(Data for this exercise)
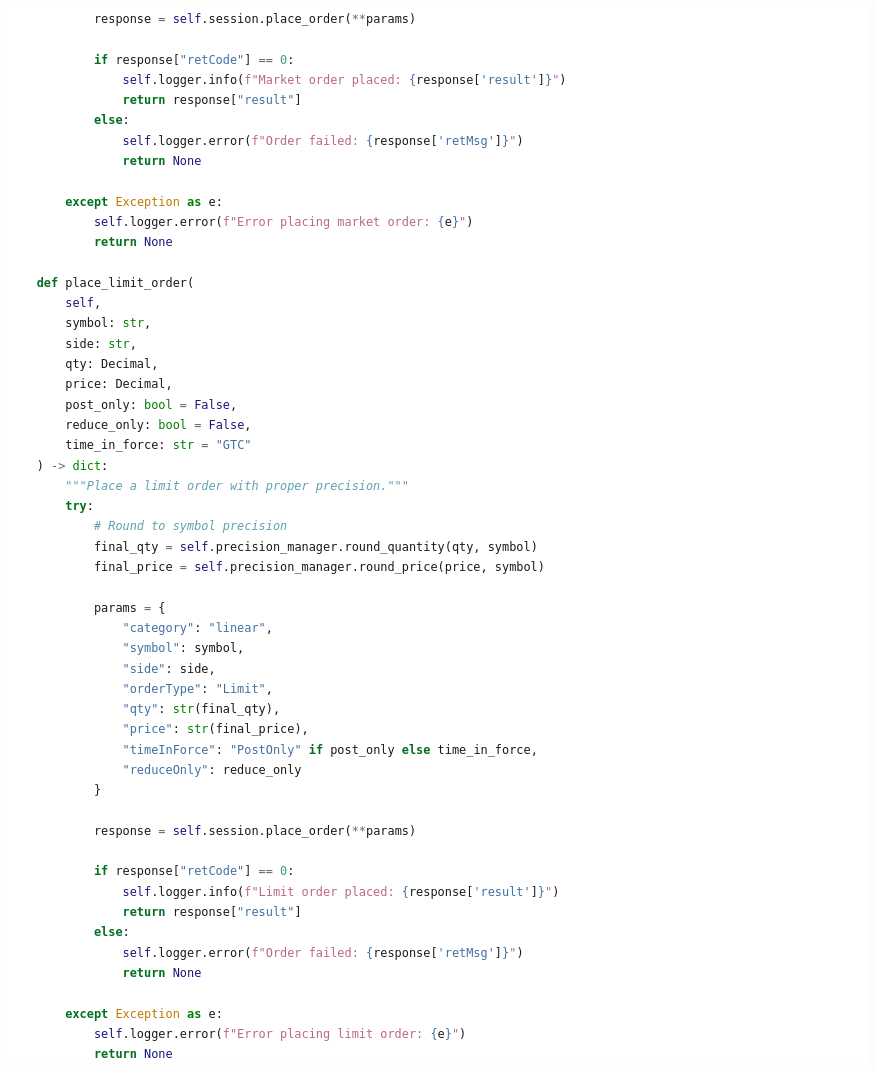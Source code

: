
 ```python
            response = self.session.place_order(**params)
            
            if response["retCode"] == 0:
                self.logger.info(f"Market order placed: {response['result']}")
                return response["result"]
            else:
                self.logger.error(f"Order failed: {response['retMsg']}")
                return None
                
        except Exception as e:
            self.logger.error(f"Error placing market order: {e}")
            return None
            
    def place_limit_order(
        self,
        symbol: str,
        side: str,
        qty: Decimal,
        price: Decimal,
        post_only: bool = False,
        reduce_only: bool = False,
        time_in_force: str = "GTC"
    ) -> dict:
        """Place a limit order with proper precision."""
        try:
            # Round to symbol precision
            final_qty = self.precision_manager.round_quantity(qty, symbol)
            final_price = self.precision_manager.round_price(price, symbol)
            
            params = {
                "category": "linear",
                "symbol": symbol,
                "side": side,
                "orderType": "Limit",
                "qty": str(final_qty),
                "price": str(final_price),
                "timeInForce": "PostOnly" if post_only else time_in_force,
                "reduceOnly": reduce_only
            }
            
            response = self.session.place_order(**params)
            
            if response["retCode"] == 0:
                self.logger.info(f"Limit order placed: {response['result']}")
                return response["result"]
            else:
                self.logger.error(f"Order failed: {response['retMsg']}")
                return None
                
        except Exception as e:
            self.logger.error(f"Error placing limit order: {e}")
            return None
```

(Activity)
Copy out every line from the data above that has "error" in it.

(Completed task)
                self.logger.error(f"Order failed: {response['retMsg']}")
            self.logger.error(f"Error placing market order: {e}")
                self.logger.error(f"Order failed: {response['retMsg']}")
            self.logger.error(f"Error placing limit order: {e}")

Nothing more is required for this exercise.